Example 01 – Building a response matrix¶
Aims¶
- Use simulated events to build detector response matrix
- Test the model-independence of the matrix
- Optimise the binning
Instructions¶
A response matrix describes the probabilities of true events to be reconstructed with different reconstructed properties. It is defined by the binning of events in truth and reco space, and the simulated events that are used to fill the matrix.

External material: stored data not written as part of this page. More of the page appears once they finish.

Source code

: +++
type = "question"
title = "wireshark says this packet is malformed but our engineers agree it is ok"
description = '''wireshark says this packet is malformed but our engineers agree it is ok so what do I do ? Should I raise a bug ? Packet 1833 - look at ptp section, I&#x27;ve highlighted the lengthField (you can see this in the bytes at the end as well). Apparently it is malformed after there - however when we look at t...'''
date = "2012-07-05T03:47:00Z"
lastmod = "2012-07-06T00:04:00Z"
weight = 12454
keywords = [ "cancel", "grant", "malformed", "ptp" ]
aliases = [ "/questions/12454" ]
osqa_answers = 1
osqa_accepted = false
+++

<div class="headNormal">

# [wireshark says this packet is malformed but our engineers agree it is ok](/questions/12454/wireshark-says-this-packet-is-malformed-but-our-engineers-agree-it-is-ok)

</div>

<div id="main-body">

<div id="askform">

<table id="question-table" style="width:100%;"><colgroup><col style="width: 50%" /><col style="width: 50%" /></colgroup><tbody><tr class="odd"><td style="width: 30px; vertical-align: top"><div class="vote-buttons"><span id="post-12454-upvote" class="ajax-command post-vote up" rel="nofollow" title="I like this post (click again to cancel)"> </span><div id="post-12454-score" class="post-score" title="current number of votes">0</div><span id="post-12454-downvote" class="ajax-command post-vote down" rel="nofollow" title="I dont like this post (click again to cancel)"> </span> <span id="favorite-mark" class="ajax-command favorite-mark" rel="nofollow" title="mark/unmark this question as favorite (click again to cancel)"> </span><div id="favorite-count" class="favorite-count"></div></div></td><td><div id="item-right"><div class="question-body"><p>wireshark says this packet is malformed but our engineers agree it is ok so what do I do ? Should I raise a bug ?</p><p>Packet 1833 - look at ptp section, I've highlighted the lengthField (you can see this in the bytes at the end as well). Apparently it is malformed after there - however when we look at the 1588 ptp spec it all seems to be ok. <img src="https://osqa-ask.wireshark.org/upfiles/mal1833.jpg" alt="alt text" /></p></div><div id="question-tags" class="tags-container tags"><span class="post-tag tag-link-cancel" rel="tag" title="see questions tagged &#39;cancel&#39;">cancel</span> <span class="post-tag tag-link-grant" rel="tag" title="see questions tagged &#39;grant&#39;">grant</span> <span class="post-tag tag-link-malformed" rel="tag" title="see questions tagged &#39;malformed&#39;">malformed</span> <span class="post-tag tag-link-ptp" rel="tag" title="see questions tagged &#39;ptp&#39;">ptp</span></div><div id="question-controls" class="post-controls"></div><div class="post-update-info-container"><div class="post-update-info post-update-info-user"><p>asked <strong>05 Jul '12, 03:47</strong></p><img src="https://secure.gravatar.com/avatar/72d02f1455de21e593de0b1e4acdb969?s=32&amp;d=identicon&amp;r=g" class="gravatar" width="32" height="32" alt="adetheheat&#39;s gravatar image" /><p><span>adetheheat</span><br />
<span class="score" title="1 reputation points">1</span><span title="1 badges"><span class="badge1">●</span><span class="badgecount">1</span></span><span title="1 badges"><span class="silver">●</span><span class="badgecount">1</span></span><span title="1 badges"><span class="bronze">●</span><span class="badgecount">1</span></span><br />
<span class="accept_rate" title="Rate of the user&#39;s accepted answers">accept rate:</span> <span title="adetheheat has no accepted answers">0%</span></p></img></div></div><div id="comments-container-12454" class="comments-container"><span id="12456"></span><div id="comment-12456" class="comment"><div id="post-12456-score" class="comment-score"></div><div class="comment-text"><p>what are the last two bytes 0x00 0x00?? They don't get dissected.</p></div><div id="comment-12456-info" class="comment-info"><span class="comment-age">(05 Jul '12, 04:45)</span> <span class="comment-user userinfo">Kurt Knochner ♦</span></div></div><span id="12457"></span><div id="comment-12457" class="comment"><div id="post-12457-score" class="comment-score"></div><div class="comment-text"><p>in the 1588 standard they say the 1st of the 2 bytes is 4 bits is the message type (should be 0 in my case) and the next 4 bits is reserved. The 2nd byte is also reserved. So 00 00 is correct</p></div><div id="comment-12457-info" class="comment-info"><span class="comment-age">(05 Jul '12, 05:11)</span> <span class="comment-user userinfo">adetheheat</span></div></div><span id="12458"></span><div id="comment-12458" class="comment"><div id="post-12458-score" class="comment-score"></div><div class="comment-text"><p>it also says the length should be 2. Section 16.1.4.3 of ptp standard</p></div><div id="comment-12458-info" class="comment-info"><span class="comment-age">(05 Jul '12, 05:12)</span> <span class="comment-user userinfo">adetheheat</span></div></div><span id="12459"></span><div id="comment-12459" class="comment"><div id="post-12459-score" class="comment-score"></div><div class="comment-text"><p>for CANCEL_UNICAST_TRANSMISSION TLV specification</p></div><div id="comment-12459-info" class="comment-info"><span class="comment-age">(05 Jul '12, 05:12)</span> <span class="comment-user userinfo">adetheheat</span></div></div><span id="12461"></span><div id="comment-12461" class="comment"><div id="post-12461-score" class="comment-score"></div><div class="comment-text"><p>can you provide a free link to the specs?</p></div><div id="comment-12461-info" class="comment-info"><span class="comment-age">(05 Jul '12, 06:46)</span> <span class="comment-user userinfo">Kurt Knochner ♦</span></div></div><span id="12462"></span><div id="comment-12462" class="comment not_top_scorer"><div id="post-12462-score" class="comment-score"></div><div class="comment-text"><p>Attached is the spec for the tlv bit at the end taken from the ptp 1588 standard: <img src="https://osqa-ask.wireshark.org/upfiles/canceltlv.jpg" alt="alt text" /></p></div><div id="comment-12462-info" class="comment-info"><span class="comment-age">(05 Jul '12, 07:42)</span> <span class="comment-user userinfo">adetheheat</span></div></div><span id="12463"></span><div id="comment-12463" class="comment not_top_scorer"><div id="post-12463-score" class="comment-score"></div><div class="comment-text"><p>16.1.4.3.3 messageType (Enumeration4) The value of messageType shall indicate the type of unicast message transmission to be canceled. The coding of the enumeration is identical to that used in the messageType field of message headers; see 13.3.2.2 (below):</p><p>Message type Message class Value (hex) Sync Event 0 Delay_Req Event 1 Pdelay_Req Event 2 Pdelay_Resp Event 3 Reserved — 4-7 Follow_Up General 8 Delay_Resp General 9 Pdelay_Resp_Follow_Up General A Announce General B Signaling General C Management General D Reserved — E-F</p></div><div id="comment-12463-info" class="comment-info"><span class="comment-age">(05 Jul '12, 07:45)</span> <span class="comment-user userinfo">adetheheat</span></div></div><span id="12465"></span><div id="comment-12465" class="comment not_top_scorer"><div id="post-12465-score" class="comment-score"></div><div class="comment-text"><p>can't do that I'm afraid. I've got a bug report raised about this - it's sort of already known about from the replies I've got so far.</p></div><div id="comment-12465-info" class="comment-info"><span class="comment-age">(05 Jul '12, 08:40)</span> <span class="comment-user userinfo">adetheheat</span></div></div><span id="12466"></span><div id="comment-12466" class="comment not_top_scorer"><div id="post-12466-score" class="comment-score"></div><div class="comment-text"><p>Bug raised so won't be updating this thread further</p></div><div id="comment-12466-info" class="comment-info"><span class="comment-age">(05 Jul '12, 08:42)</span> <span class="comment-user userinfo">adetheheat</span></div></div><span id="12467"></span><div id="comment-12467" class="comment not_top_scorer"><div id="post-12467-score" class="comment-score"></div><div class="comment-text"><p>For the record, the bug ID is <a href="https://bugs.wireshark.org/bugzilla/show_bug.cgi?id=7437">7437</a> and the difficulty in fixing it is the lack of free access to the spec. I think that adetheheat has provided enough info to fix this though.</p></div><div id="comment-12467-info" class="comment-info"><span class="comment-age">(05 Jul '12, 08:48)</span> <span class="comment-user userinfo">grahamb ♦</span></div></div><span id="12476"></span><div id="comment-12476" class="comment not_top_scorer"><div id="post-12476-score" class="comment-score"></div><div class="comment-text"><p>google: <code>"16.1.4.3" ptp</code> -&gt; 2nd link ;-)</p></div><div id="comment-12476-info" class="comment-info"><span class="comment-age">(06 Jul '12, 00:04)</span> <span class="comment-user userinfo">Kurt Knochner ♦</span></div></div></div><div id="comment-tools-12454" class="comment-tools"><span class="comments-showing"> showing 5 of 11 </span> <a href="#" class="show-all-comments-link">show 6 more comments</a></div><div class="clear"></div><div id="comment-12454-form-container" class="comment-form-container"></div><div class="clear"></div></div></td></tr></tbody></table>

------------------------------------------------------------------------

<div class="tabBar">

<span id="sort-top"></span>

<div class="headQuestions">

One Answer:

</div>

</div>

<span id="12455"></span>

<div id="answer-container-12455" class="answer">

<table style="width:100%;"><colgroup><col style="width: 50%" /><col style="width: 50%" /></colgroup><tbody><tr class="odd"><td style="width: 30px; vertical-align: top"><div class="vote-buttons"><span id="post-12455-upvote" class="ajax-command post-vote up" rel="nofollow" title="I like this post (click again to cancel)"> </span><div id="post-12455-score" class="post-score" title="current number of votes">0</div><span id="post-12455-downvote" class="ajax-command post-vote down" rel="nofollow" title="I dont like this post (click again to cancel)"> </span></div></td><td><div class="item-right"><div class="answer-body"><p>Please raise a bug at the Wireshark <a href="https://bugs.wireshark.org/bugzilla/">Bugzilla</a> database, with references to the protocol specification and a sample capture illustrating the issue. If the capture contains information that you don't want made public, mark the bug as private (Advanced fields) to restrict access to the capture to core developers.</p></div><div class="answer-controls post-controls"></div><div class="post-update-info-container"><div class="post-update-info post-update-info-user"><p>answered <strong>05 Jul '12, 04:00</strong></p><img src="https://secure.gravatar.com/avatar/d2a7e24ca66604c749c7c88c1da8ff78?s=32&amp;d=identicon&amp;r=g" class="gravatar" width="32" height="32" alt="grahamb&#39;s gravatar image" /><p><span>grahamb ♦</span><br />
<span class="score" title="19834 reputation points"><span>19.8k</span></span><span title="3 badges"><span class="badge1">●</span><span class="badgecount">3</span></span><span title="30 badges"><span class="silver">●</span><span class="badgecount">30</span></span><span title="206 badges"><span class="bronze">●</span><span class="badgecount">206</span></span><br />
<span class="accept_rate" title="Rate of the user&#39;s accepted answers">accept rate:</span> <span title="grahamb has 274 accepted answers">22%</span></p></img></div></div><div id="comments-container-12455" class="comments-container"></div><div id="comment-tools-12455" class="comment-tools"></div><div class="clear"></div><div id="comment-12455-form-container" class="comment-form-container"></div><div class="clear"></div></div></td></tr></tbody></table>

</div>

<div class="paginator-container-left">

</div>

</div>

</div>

Let us assume we would like to investigate the variable x
of the example
data. The files reco-binning.yml
and coarse-truth-binning.yml
contain
the bin edges in x
that we will use to build the response matrix. The
response matrix object is created using the respective binning objects:
import matplotlib.pyplot as plt
import numpy as np
from scipy import stats
from remu import binning
from remu import migration
from copy import deepcopy
with open("reco-binning.yml", 'rt') as f:
reco_binning = binning.yaml.load(f)
with open("coarse-truth-binning.yml", 'rt') as f:
truth_binning = binning.yaml.load(f)
respA = migration.ResponseMatrix(reco_binning, truth_binning)
This object provides methods to populate it with simulated events:
respA.fill_from_csv_file("../00/modelA_data.txt")
Often, the true distributions of the events before the selection are stored in a dedicated data set. To get the efficiencies right, the response matrix objects have a method to “top up” only the truth distributions:
respA.fill_up_truth_from_csv_file("../00/modelA_truth.txt")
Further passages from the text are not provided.